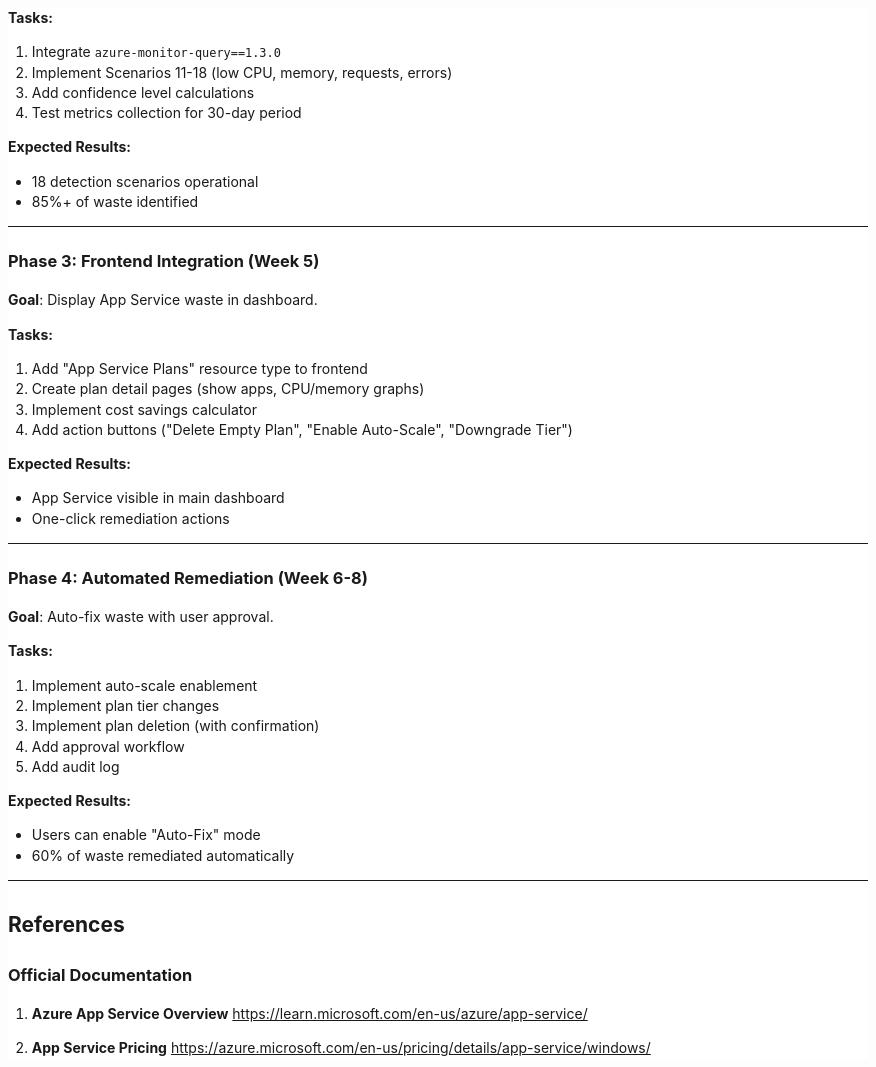 **Tasks:**
1. Integrate `azure-monitor-query==1.3.0`
2. Implement Scenarios 11-18 (low CPU, memory, requests, errors)
3. Add confidence level calculations
4. Test metrics collection for 30-day period

**Expected Results:**
- 18 detection scenarios operational
- 85%+ of waste identified

---

### Phase 3: Frontend Integration (Week 5)

**Goal**: Display App Service waste in dashboard.

**Tasks:**
1. Add "App Service Plans" resource type to frontend
2. Create plan detail pages (show apps, CPU/memory graphs)
3. Implement cost savings calculator
4. Add action buttons ("Delete Empty Plan", "Enable Auto-Scale", "Downgrade Tier")

**Expected Results:**
- App Service visible in main dashboard
- One-click remediation actions

---

### Phase 4: Automated Remediation (Week 6-8)

**Goal**: Auto-fix waste with user approval.

**Tasks:**
1. Implement auto-scale enablement
2. Implement plan tier changes
3. Implement plan deletion (with confirmation)
4. Add approval workflow
5. Add audit log

**Expected Results:**
- Users can enable "Auto-Fix" mode
- 60% of waste remediated automatically

---

## References

### Official Documentation

1. **Azure App Service Overview**
   https://learn.microsoft.com/en-us/azure/app-service/

2. **App Service Pricing**
   https://azure.microsoft.com/en-us/pricing/details/app-service/windows/
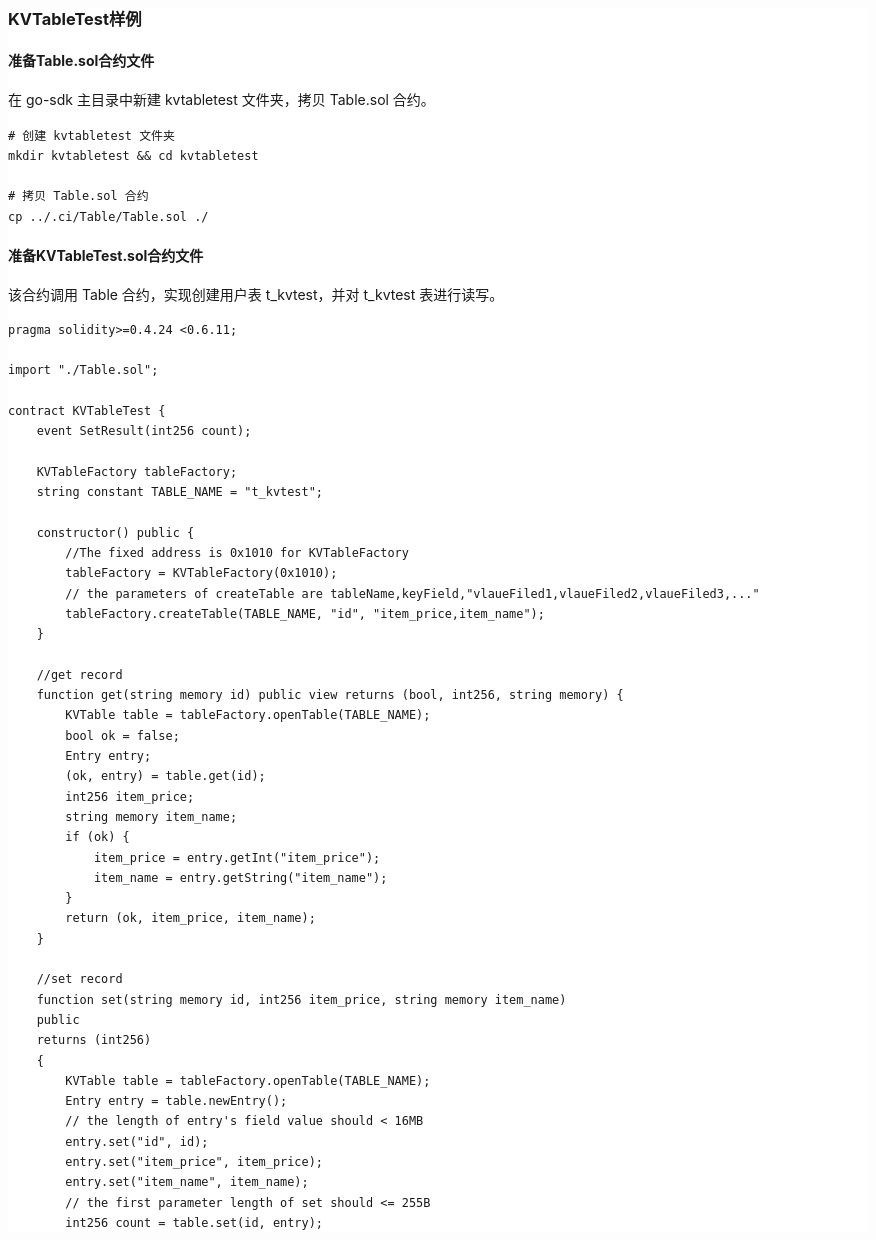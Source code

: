 ### KVTableTest样例

#### 准备Table.sol合约文件

在 go-sdk 主目录中新建 kvtabletest 文件夹，拷贝 Table.sol 合约。

```shell
# 创建 kvtabletest 文件夹
mkdir kvtabletest && cd kvtabletest

# 拷贝 Table.sol 合约
cp ../.ci/Table/Table.sol ./
```

#### 准备KVTableTest.sol合约文件

该合约调用 Table 合约，实现创建用户表 t_kvtest，并对 t_kvtest 表进行读写。

```solidity
pragma solidity>=0.4.24 <0.6.11;

import "./Table.sol";

contract KVTableTest {
    event SetResult(int256 count);

    KVTableFactory tableFactory;
    string constant TABLE_NAME = "t_kvtest";

    constructor() public {
        //The fixed address is 0x1010 for KVTableFactory
        tableFactory = KVTableFactory(0x1010);
        // the parameters of createTable are tableName,keyField,"vlaueFiled1,vlaueFiled2,vlaueFiled3,..."
        tableFactory.createTable(TABLE_NAME, "id", "item_price,item_name");
    }

    //get record
    function get(string memory id) public view returns (bool, int256, string memory) {
        KVTable table = tableFactory.openTable(TABLE_NAME);
        bool ok = false;
        Entry entry;
        (ok, entry) = table.get(id);
        int256 item_price;
        string memory item_name;
        if (ok) {
            item_price = entry.getInt("item_price");
            item_name = entry.getString("item_name");
        }
        return (ok, item_price, item_name);
    }

    //set record
    function set(string memory id, int256 item_price, string memory item_name)
    public
    returns (int256)
    {
        KVTable table = tableFactory.openTable(TABLE_NAME);
        Entry entry = table.newEntry();
        // the length of entry's field value should < 16MB
        entry.set("id", id);
        entry.set("item_price", item_price);
        entry.set("item_name", item_name);
        // the first parameter length of set should <= 255B
        int256 count = table.set(id, entry);
```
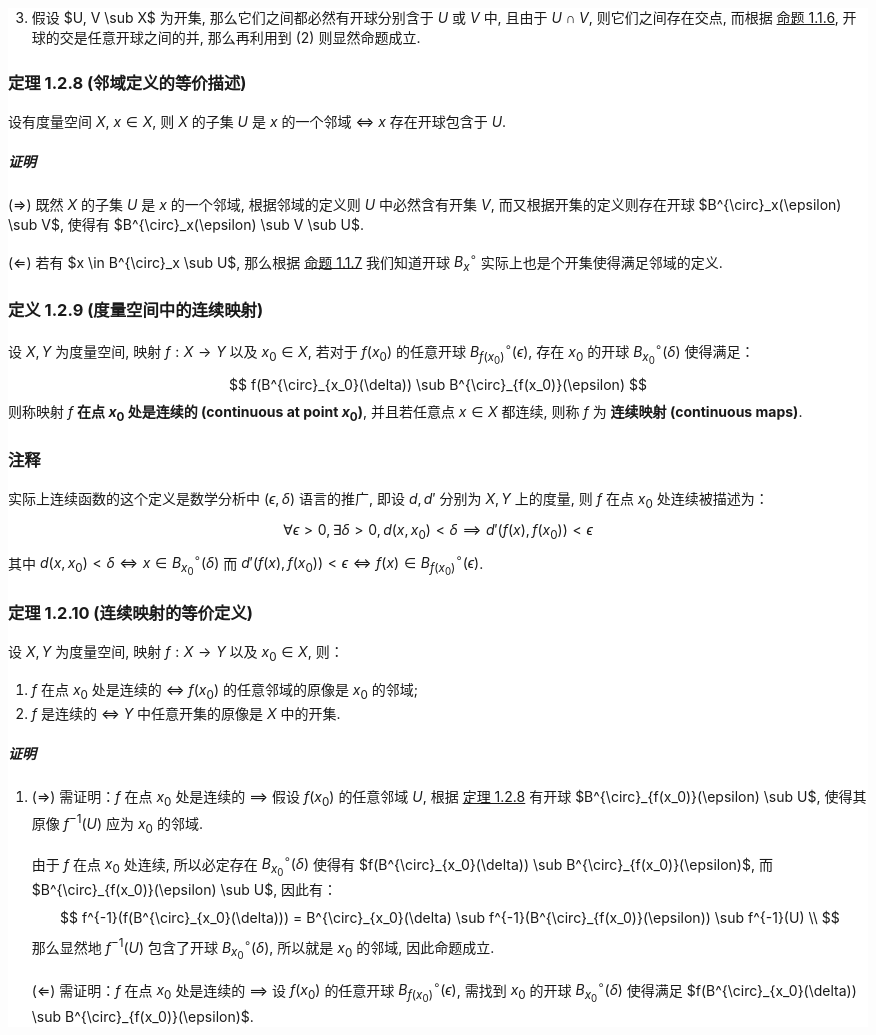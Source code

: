 3. 假设 $U, V \sub X$ 为开集, 那么它们之间都必然有开球分别含于 $U$ 或 $V$ 中, 且由于 $U \cap V$, 则它们之间存在交点, 而根据 [命题 1.1.6](#命题_1.1.6_(任二开球的交是任意开球的并)), 开球的交是任意开球之间的并, 那么再利用到 $(2)$ 则显然命题成立.

### 定理 1.2.8 (邻域定义的等价描述)

设有度量空间 $X$, $x \in X$, 则 $X$ 的子集 $U$ 是 $x$ 的一个邻域 $\iff$ $x$ 存在开球包含于 $U$.

##### 证明

$(\Rightarrow)$ 既然 $X$ 的子集 $U$ 是 $x$ 的一个邻域, 根据邻域的定义则 $U$ 中必然含有开集 $V$, 而又根据开集的定义则存在开球 $B^{\circ}_x(\epsilon) \sub V$, 使得有 $B^{\circ}_x(\epsilon) \sub V \sub U$.

$(\Leftarrow)$ 若有 $x \in B^{\circ}_x \sub U$, 那么根据 [命题 1.1.7](#命题_1.1.7_(若点_$y$_在_$x$_的任意开球内,_则_$y$_存在开球包含于_$x$_的开球中)) 我们知道开球 $B^{\circ}_x$ 实际上也是个开集使得满足邻域的定义.

### 定义 1.2.9 (度量空间中的连续映射)

设 $X, Y$ 为度量空间, 映射 $f : X \to Y$ 以及 $x_0 \in X$, 若对于 $f(x_0)$ 的任意开球 $B^{\circ}_{f(x_0)}(\epsilon)$, 存在 $x_0$ 的开球 $B^{\circ}_{x_0}(\delta)$ 使得满足：
$$
f(B^{\circ}_{x_0}(\delta)) \sub B^{\circ}_{f(x_0)}(\epsilon)
$$
则称映射 $f$ **在点 $x_0$ 处是连续的 (continuous at point $x_0$)**, 并且若任意点 $x \in X$ 都连续, 则称 $f$ 为 **连续映射 (continuous maps)**.

### 注释

实际上连续函数的这个定义是数学分析中 $(\epsilon,\delta)$ 语言的推广, 即设 $d, d'$ 分别为 $X, Y$ 上的度量, 则 $f$ 在点 $x_0$ 处连续被描述为：
$$
\forall \epsilon > 0, \exists \delta > 0, d(x, x_0) < \delta \implies d'(f(x), f(x_0)) < \epsilon
$$
其中 $d(x, x_0) < \delta \iff x \in B^{\circ}_{x_0}(\delta)$ 而 $d'(f(x), f(x_0)) < \epsilon \iff f(x) \in B^{\circ}_{f(x_0)}(\epsilon)$.

### 定理 1.2.10 (连续映射的等价定义)

设 $X, Y$ 为度量空间, 映射 $f : X \to Y$ 以及 $x_0 \in X$, 则：

1. $f$ 在点 $x_0$ 处是连续的 $\iff$ $f(x_0)$ 的任意邻域的原像是 $x_0$ 的邻域;
2. $f$ 是连续的 $\iff$ $Y$ 中任意开集的原像是 $X$ 中的开集.

##### 证明

1. $(\Rightarrow)$ 需证明：$f$ 在点 $x_0$ 处是连续的 $\implies$ 假设 $f(x_0)$ 的任意邻域 $U$, 根据 [定理 1.2.8](#定理_1.2.8_(邻域定义的等价描述)) 有开球 $B^{\circ}_{f(x_0)}(\epsilon) \sub U$, 使得其原像 $f^{-1}(U)$ 应为 $x_0$ 的邻域.

   由于 $f$ 在点 $x_0$ 处连续, 所以必定存在 $B^{\circ}_{x_0}(\delta)$ 使得有 $f(B^{\circ}_{x_0}(\delta)) \sub B^{\circ}_{f(x_0)}(\epsilon)$, 而 $B^{\circ}_{f(x_0)}(\epsilon) \sub U$, 因此有：
   $$
   f^{-1}(f(B^{\circ}_{x_0}(\delta))) = B^{\circ}_{x_0}(\delta) \sub f^{-1}(B^{\circ}_{f(x_0)}(\epsilon)) \sub f^{-1}(U) \\
   $$
   那么显然地 $f^{-1}(U)$ 包含了开球 $B^{\circ}_{x_0}(\delta)$, 所以就是 $x_0$ 的邻域, 因此命题成立.

   $(\Leftarrow)$ 需证明：$f$ 在点 $x_0$ 处是连续的 $\implies$ 设 $f(x_0)$ 的任意开球 $B^{\circ}_{f(x_0)}(\epsilon)$, 需找到 $x_0$ 的开球 $B^{\circ}_{x_0}(\delta)$ 使得满足 $f(B^{\circ}_{x_0}(\delta)) \sub B^{\circ}_{f(x_0)}(\epsilon)$.
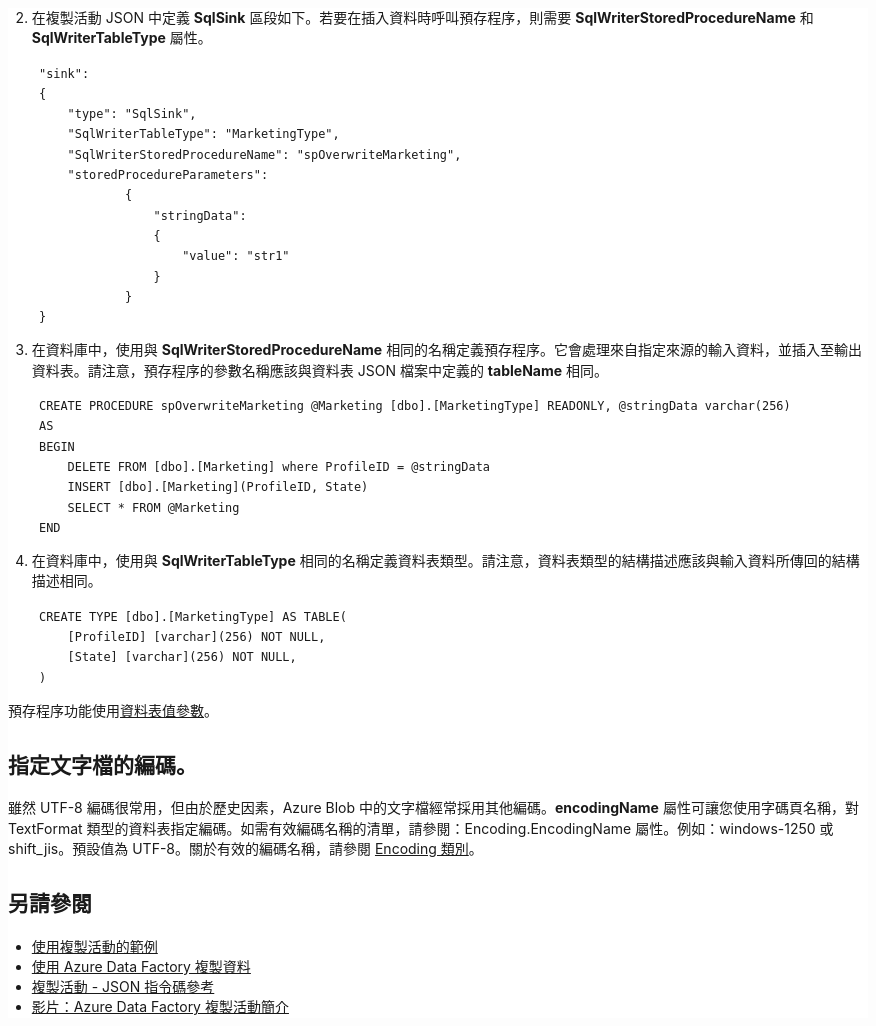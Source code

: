 2. 在複製活動 JSON 中定義 **SqlSink** 區段如下。若要在插入資料時呼叫預存程序，則需要 **SqlWriterStoredProcedureName** 和 **SqlWriterTableType** 屬性。

		"sink":
	    {
			"type": "SqlSink",
	        "SqlWriterTableType": "MarketingType",
		    "SqlWriterStoredProcedureName": "spOverwriteMarketing",	
			"storedProcedureParameters":
					{
                    	"stringData": 
						{
                        	"value": "str1"		
						}
                    }
	    }

3. 在資料庫中，使用與 **SqlWriterStoredProcedureName** 相同的名稱定義預存程序。它會處理來自指定來源的輸入資料，並插入至輸出資料表。請注意，預存程序的參數名稱應該與資料表 JSON 檔案中定義的 **tableName** 相同。

		CREATE PROCEDURE spOverwriteMarketing @Marketing [dbo].[MarketingType] READONLY, @stringData varchar(256)
		AS
		BEGIN
			DELETE FROM [dbo].[Marketing] where ProfileID = @stringData
    		INSERT [dbo].[Marketing](ProfileID, State)
    		SELECT * FROM @Marketing
		END


4. 在資料庫中，使用與 **SqlWriterTableType** 相同的名稱定義資料表類型。請注意，資料表類型的結構描述應該與輸入資料所傳回的結構描述相同。

		CREATE TYPE [dbo].[MarketingType] AS TABLE(
    	    [ProfileID] [varchar](256) NOT NULL,
    	    [State] [varchar](256) NOT NULL,
    	)

預存程序功能使用[資料表值參數][table-valued-parameters]。

## 指定文字檔的編碼。
雖然 UTF-8 編碼很常用，但由於歷史因素，Azure Blob 中的文字檔經常採用其他編碼。**encodingName** 屬性可讓您使用字碼頁名稱，對 TextFormat 類型的資料表指定編碼。如需有效編碼名稱的清單，請參閱：Encoding.EncodingName 屬性。例如：windows-1250 或 shift_jis。預設值為 UTF-8。關於有效的編碼名稱，請參閱 [Encoding 類別](https://msdn.microsoft.com/library/system.text.encoding(v=vs.110).aspx)。

## 另請參閱

- [使用複製活動的範例][copy-activity-examples]
- [使用 Azure Data Factory 複製資料][adf-copyactivity]
- [複製活動 - JSON 指令碼參考](https://msdn.microsoft.com/library/dn835035.aspx)
- [影片：Azure Data Factory 複製活動簡介][copy-activity-video]


[copy-activity-video]: http://azure.microsoft.com/documentation/videos/introducing-azure-data-factory-copy-activity/
[table-valued-parameters]: http://msdn.microsoft.com/library/bb675163.aspx


[adfgetstarted]: data-factory-get-started.md
[adf-copyactivity]: data-factory-copy-activity.md
[use-onpremises-datasources]: data-factory-use-onpremises-datasources.md
[copy-activity-examples]: data-factory-copy-activity-examples.md

[json-script-reference]: http://go.microsoft.com/fwlink/?LinkId=516971
[cmdlet-reference]: http://go.microsoft.com/fwlink/?LinkId=517456
[azure-table-data-type]: https://msdn.microsoft.com/zh-tw/library/azure/dd179338.aspx

[image-data-factory-copy-actvity]: ./media/data-factory-copy-activity/VPNTopology.png
[image-data-factory-column-mapping-1]: ./media/data-factory-copy-activity/ColumnMappingSample1.png
[image-data-factory-column-mapping-2]: ./media/data-factory-copy-activity/ColumnMappingSample2.png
----------
- **TASK REQUIREMENTS**
Please return the lines above that run from the line containing "SELECT * FROM @Marketing" to the line containing "- [影片：Azure Data", inclusive, exactly and with no other lines.

- **COMPLETED EXERCISE**
    		SELECT * FROM @Marketing
		END


4. 在資料庫中，使用與 **SqlWriterTableType** 相同的名稱定義資料表類型。請注意，資料表類型的結構描述應該與輸入資料所傳回的結構描述相同。

		CREATE TYPE [dbo].[MarketingType] AS TABLE(
    	    [ProfileID] [varchar](256) NOT NULL,
    	    [State] [varchar](256) NOT NULL,
    	)

預存程序功能使用[資料表值參數][table-valued-parameters]。

## 指定文字檔的編碼。
雖然 UTF-8 編碼很常用，但由於歷史因素，Azure Blob 中的文字檔經常採用其他編碼。**encodingName** 屬性可讓您使用字碼頁名稱，對 TextFormat 類型的資料表指定編碼。如需有效編碼名稱的清單，請參閱：Encoding.EncodingName 屬性。例如：windows-1250 或 shift_jis。預設值為 UTF-8。關於有效的編碼名稱，請參閱 [Encoding 類別](https://msdn.microsoft.com/library/system.text.encoding(v=vs.110).aspx)。

## 另請參閱

- [使用複製活動的範例][copy-activity-examples]
- [使用 Azure Data Factory 複製資料][adf-copyactivity]
- [複製活動 - JSON 指令碼參考](https://msdn.microsoft.com/library/dn835035.aspx)
- [影片：Azure Data Factory 複製活動簡介][copy-activity-video]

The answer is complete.